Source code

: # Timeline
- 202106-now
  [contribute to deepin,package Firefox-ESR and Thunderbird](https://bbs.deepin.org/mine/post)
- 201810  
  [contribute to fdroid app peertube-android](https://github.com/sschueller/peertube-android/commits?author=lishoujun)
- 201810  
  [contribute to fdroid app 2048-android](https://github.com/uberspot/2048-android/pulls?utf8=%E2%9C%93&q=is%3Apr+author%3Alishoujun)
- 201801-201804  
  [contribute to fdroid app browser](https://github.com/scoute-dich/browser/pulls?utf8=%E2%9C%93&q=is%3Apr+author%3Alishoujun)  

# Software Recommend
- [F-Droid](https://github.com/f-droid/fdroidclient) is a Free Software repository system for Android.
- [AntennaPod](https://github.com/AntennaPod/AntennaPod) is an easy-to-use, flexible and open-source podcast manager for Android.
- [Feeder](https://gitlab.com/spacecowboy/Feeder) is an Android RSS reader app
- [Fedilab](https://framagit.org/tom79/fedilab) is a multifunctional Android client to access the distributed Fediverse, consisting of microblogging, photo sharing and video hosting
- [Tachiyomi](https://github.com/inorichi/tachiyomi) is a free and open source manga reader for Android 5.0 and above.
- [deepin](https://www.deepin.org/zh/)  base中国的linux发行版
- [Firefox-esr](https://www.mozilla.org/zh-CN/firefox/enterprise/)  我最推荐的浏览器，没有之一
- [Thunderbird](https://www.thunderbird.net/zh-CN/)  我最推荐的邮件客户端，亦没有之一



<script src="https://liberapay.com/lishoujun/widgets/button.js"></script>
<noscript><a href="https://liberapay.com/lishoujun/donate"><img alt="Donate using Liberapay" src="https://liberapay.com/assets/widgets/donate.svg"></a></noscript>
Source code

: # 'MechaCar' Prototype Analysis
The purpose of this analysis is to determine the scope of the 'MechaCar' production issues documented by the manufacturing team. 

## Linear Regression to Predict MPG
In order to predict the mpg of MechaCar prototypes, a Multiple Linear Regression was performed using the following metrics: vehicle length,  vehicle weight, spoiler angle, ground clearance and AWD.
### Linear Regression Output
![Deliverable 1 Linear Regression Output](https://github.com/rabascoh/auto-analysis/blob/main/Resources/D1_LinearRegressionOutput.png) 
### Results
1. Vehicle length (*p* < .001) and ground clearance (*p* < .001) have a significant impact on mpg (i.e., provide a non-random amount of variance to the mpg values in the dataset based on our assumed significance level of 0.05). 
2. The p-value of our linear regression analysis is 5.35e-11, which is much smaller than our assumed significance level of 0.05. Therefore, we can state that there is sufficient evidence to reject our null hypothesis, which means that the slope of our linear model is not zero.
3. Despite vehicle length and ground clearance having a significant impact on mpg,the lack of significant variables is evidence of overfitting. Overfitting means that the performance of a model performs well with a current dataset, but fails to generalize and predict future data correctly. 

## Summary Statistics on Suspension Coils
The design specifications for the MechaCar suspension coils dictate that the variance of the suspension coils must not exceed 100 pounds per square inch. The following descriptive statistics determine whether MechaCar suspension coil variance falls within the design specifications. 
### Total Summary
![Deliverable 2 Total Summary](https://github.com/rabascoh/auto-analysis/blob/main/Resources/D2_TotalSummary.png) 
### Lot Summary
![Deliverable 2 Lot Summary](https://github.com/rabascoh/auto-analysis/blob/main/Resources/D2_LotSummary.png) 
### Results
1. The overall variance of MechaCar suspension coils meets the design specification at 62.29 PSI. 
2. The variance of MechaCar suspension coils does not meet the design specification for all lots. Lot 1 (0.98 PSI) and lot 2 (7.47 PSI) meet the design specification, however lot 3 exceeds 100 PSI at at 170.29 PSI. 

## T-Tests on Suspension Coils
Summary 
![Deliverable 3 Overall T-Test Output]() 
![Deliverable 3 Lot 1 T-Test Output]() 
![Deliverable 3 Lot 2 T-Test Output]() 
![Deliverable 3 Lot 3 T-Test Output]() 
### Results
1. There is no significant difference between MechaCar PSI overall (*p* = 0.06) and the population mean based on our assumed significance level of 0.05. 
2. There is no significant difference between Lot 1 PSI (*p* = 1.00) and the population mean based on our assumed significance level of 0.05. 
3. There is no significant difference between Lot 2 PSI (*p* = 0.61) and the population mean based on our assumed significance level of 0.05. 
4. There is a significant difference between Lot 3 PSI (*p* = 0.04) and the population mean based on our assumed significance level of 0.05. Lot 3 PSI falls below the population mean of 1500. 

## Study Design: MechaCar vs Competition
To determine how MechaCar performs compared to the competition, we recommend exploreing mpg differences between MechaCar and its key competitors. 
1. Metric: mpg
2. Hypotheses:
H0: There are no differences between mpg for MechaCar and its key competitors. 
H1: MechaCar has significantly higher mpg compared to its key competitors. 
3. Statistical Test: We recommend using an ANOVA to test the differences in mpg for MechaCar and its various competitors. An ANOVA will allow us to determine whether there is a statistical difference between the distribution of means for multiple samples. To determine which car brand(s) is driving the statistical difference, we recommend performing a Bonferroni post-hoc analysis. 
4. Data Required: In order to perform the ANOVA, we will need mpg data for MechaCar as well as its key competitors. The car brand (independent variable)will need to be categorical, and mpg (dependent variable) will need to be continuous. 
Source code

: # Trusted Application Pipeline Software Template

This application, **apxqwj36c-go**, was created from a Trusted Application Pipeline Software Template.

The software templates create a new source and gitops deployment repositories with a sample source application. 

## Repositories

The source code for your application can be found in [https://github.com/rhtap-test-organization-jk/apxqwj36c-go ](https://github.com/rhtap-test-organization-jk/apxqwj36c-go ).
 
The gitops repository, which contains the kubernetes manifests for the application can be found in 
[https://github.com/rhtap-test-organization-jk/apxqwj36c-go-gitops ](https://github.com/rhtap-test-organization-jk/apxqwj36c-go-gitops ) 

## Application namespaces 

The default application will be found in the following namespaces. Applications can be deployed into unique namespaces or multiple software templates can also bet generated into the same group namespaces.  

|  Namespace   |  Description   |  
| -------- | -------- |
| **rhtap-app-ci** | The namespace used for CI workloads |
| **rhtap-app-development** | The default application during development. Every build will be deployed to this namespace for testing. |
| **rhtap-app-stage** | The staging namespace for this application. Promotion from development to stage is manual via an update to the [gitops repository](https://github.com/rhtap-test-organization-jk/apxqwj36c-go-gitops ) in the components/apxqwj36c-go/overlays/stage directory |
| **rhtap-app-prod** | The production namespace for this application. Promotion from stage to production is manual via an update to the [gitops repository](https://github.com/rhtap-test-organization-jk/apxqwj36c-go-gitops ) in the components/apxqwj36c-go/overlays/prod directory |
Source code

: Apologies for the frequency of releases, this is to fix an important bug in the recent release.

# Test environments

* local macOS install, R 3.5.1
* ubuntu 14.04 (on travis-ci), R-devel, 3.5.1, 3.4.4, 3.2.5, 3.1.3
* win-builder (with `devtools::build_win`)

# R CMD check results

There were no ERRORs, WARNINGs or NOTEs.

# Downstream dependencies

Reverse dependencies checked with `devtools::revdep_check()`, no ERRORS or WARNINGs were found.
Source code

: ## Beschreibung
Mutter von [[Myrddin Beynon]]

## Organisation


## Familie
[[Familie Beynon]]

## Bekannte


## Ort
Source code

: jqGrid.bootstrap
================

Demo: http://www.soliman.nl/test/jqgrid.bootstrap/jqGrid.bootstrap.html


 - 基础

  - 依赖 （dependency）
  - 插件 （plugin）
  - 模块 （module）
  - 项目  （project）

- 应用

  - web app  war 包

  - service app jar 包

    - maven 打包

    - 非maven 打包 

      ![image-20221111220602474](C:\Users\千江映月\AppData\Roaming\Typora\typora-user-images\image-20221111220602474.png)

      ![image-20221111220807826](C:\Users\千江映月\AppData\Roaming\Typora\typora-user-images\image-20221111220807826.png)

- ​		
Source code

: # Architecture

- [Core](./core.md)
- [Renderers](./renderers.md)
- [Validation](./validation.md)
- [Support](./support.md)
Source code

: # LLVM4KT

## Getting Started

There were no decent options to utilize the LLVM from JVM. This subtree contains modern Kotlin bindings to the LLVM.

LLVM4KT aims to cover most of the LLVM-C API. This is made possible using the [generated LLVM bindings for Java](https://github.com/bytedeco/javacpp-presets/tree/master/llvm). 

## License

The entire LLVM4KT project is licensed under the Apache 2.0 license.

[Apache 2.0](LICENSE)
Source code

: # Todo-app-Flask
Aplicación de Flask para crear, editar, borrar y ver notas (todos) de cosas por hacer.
################
■ **Exercise requirements**
Return every line in the listing that contains the word "deepin".

■ **Answer space**
  [contribute to deepin,package Firefox-ESR and Thunderbird](https://bbs.deepin.org/mine/post)
- [deepin](https://www.deepin.org/zh/)  base中国的linux发行版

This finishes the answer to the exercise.